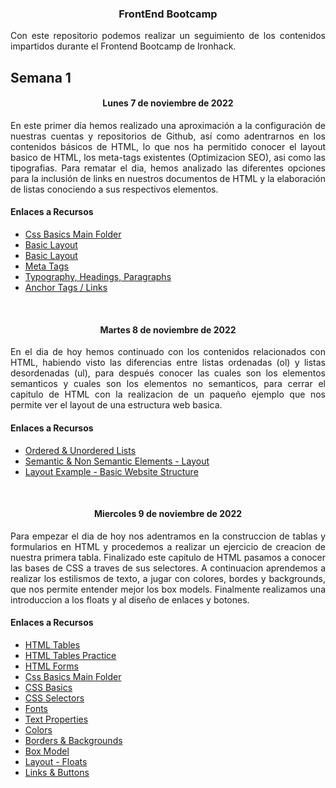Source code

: <h3 align="center"> FrontEnd Bootcamp </h3>

<p align="justify"> Con este repositorio podemos realizar un seguimiento de los contenidos impartidos durante el Frontend Bootcamp de Ironhack.</p>

## Semana 1

<h4 align="center">Lunes 7 de noviembre de 2022</h4>

<p align="justify"> En este primer día hemos realizado una aproximación a la configuración de nuestras cuentas y repositorios de Github, así como adentrarnos en los contenidos básicos de HTML, lo que nos ha permitido conocer el layout basico de HTML, los meta-tags existentes (Optimizacion SEO), asi como las tipografias.
Para rematar el dia, hemos analizado las diferentes opciones para la inclusión de links en nuestros documentos de HTML y la elaboración de listas conociendo a sus respectivos elementos.</p>

<h4>Enlaces a Recursos</h4>

- [Css Basics Main Folder](https://github.com/kaisercode13/Ironhack-Notes/tree/main/section-02-css)
- [Basic Layout](https://github.com/kaisercode13/Ironhack-Notes/blob/main/section-01-html/01-basic-layout.html)
- [Basic Layout](https://github.com/kaisercode13/Ironhack-Notes/blob/main/section-01-html/02-meta-tags.html)
- [Meta Tags](https://github.com/kaisercode13/Ironhack-Notes/blob/main/section-01-html/03-typogrphy.html)
- [Typography, Headings, Paragraphs](https://github.com/kaisercode13/Ironhack-Notes/blob/main/section-01-html/04-links.html)
- [Anchor Tags / Links](https://github.com/kaisercode13/Ironhack-Notes/blob/main/section-01-html/05-images.html)

<br />

<h4 align="center">Martes 8 de noviembre de 2022</h4>

<p align="justify">En el dia de hoy hemos continuado con los contenidos relacionados con HTML, habiendo visto las diferencias entre listas ordenadas (ol) y listas desordenadas (ul), para después conocer las cuales son los elementos semanticos y cuales son los elementos no semanticos, para cerrar el capitulo de HTML con la realizacion de un paqueño ejemplo que nos permite ver el layout de una estructura web basica.</p>

<h4>Enlaces a Recursos</h4>

- [Ordered & Unordered Lists](https://github.com/kaisercode13/Ironhack-Notes/blob/main/section-01-html/06-lists.html)
- [Semantic & Non Semantic Elements - Layout](https://github.com/kaisercode13/Ironhack-Notes/blob/main/section-01-html/07-layout.html)
- [Layout Example - Basic Website Structure](https://github.com/kaisercode13/Ironhack-Notes/blob/main/section-01-html/08-layout-sample.html)

<br />

<h4 align="center">Miercoles 9 de noviembre de 2022</h4>

<p align="justify">Para empezar el dia de hoy nos adentramos en la construccion de tablas y formularios en HTML y procedemos a realizar un ejercicio de creacion de nuestra primera tabla. Finalizado este capitulo de HTML pasamos a conocer las bases de CSS a traves de sus selectores. A continuacion aprendemos a realizar los estilismos de texto, a jugar con colores, bordes y backgrounds, que nos permite entender mejor los box models. Finalmente realizamos una introduccion a los floats y al diseño de enlaces y botones. </p>

<h4>Enlaces a Recursos</h4>

- [HTML Tables](https://github.com/kaisercode13/Ironhack-Notes/blob/main/section-01-html/09-tables.html)
- [HTML Tables Practice](https://github.com/kaisercode13/Ironhack-Notes/blob/main/section-01-html/09-1-table-exercise.html)
- [HTML Forms](https://github.com/kaisercode13/Ironhack-Notes/blob/main/section-01-html/14-forms.html)
- [Css Basics Main Folder](https://github.com/kaisercode13/Ironhack-Notes/tree/main/section-02-css)
- [CSS Basics](https://github.com/kaisercode13/Ironhack-Notes/blob/main/section-02-css/01-css-basics.html)
- [CSS Selectors](https://github.com/kaisercode13/Ironhack-Notes/blob/main/section-02-css/02-selectors.html)
- [Fonts](https://github.com/kaisercode13/Ironhack-Notes/blob/main/section-02-css/03-fonts.html)
- [Text Properties](https://github.com/kaisercode13/Ironhack-Notes/blob/main/section-02-css/04-text-properties.html)
- [Colors](https://github.com/kaisercode13/Ironhack-Notes/blob/main/section-02-css/05-colors.html)
- [Borders & Backgrounds](https://github.com/kaisercode13/Ironhack-Notes/blob/main/section-02-css/06-border-backgrounds.html)
- [Box Model](https://github.com/kaisercode13/Ironhack-Notes/blob/main/section-02-css/07-box-model.html)
- [Layout - Floats](https://github.com/kaisercode13/Ironhack-Notes/blob/main/section-02-css/08-float-align.html)
- [Links & Buttons](https://github.com/kaisercode13/Ironhack-Notes/blob/main/section-02-css/09-links-buttons.html)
___
[AIM OF THE EXERCISE] Write out the material above once more, word for word. Images stay out.

[RESPONSE AREA]
Source code

: <h3 align="center"> FrontEnd Bootcamp </h3>

<p align="justify"> Con este repositorio podemos realizar un seguimiento de los contenidos impartidos durante el Frontend Bootcamp de Ironhack.</p>

## Semana 1

<h4 align="center">Lunes 7 de noviembre de 2022</h4>

<p align="justify"> En este primer día hemos realizado una aproximación a la configuración de nuestras cuentas y repositorios de Github, así como adentrarnos en los contenidos básicos de HTML, lo que nos ha permitido conocer el layout basico de HTML, los meta-tags existentes (Optimizacion SEO), asi como las tipografias.
Para rematar el dia, hemos analizado las diferentes opciones para la inclusión de links en nuestros documentos de HTML y la elaboración de listas conociendo a sus respectivos elementos.</p>

<h4>Enlaces a Recursos</h4>

- [Css Basics Main Folder](https://github.com/kaisercode13/Ironhack-Notes/tree/main/section-02-css)
- [Basic Layout](https://github.com/kaisercode13/Ironhack-Notes/blob/main/section-01-html/01-basic-layout.html)
- [Basic Layout](https://github.com/kaisercode13/Ironhack-Notes/blob/main/section-01-html/02-meta-tags.html)
- [Meta Tags](https://github.com/kaisercode13/Ironhack-Notes/blob/main/section-01-html/03-typogrphy.html)
- [Typography, Headings, Paragraphs](https://github.com/kaisercode13/Ironhack-Notes/blob/main/section-01-html/04-links.html)
- [Anchor Tags / Links](https://github.com/kaisercode13/Ironhack-Notes/blob/main/section-01-html/05-images.html)

<br />

<h4 align="center">Martes 8 de noviembre de 2022</h4>

<p align="justify">En el dia de hoy hemos continuado con los contenidos relacionados con HTML, habiendo visto las diferencias entre listas ordenadas (ol) y listas desordenadas (ul), para después conocer las cuales son los elementos semanticos y cuales son los elementos no semanticos, para cerrar el capitulo de HTML con la realizacion de un paqueño ejemplo que nos permite ver el layout de una estructura web basica.</p>

<h4>Enlaces a Recursos</h4>

- [Ordered & Unordered Lists](https://github.com/kaisercode13/Ironhack-Notes/blob/main/section-01-html/06-lists.html)
- [Semantic & Non Semantic Elements - Layout](https://github.com/kaisercode13/Ironhack-Notes/blob/main/section-01-html/07-layout.html)
- [Layout Example - Basic Website Structure](https://github.com/kaisercode13/Ironhack-Notes/blob/main/section-01-html/08-layout-sample.html)

<br />

<h4 align="center">Miercoles 9 de noviembre de 2022</h4>

<p align="justify">Para empezar el dia de hoy nos adentramos en la construccion de tablas y formularios en HTML y procedemos a realizar un ejercicio de creacion de nuestra primera tabla. Finalizado este capitulo de HTML pasamos a conocer las bases de CSS a traves de sus selectores. A continuacion aprendemos a realizar los estilismos de texto, a jugar con colores, bordes y backgrounds, que nos permite entender mejor los box models. Finalmente realizamos una introduccion a los floats y al diseño de enlaces y botones. </p>

<h4>Enlaces a Recursos</h4>

- [HTML Tables](https://github.com/kaisercode13/Ironhack-Notes/blob/main/section-01-html/09-tables.html)
- [HTML Tables Practice](https://github.com/kaisercode13/Ironhack-Notes/blob/main/section-01-html/09-1-table-exercise.html)
- [HTML Forms](https://github.com/kaisercode13/Ironhack-Notes/blob/main/section-01-html/14-forms.html)
- [Css Basics Main Folder](https://github.com/kaisercode13/Ironhack-Notes/tree/main/section-02-css)
- [CSS Basics](https://github.com/kaisercode13/Ironhack-Notes/blob/main/section-02-css/01-css-basics.html)
- [CSS Selectors](https://github.com/kaisercode13/Ironhack-Notes/blob/main/section-02-css/02-selectors.html)
- [Fonts](https://github.com/kaisercode13/Ironhack-Notes/blob/main/section-02-css/03-fonts.html)
- [Text Properties](https://github.com/kaisercode13/Ironhack-Notes/blob/main/section-02-css/04-text-properties.html)
- [Colors](https://github.com/kaisercode13/Ironhack-Notes/blob/main/section-02-css/05-colors.html)
- [Borders & Backgrounds](https://github.com/kaisercode13/Ironhack-Notes/blob/main/section-02-css/06-border-backgrounds.html)
- [Box Model](https://github.com/kaisercode13/Ironhack-Notes/blob/main/section-02-css/07-box-model.html)
- [Layout - Floats](https://github.com/kaisercode13/Ironhack-Notes/blob/main/section-02-css/08-float-align.html)
- [Links & Buttons](https://github.com/kaisercode13/Ironhack-Notes/blob/main/section-02-css/09-links-buttons.html)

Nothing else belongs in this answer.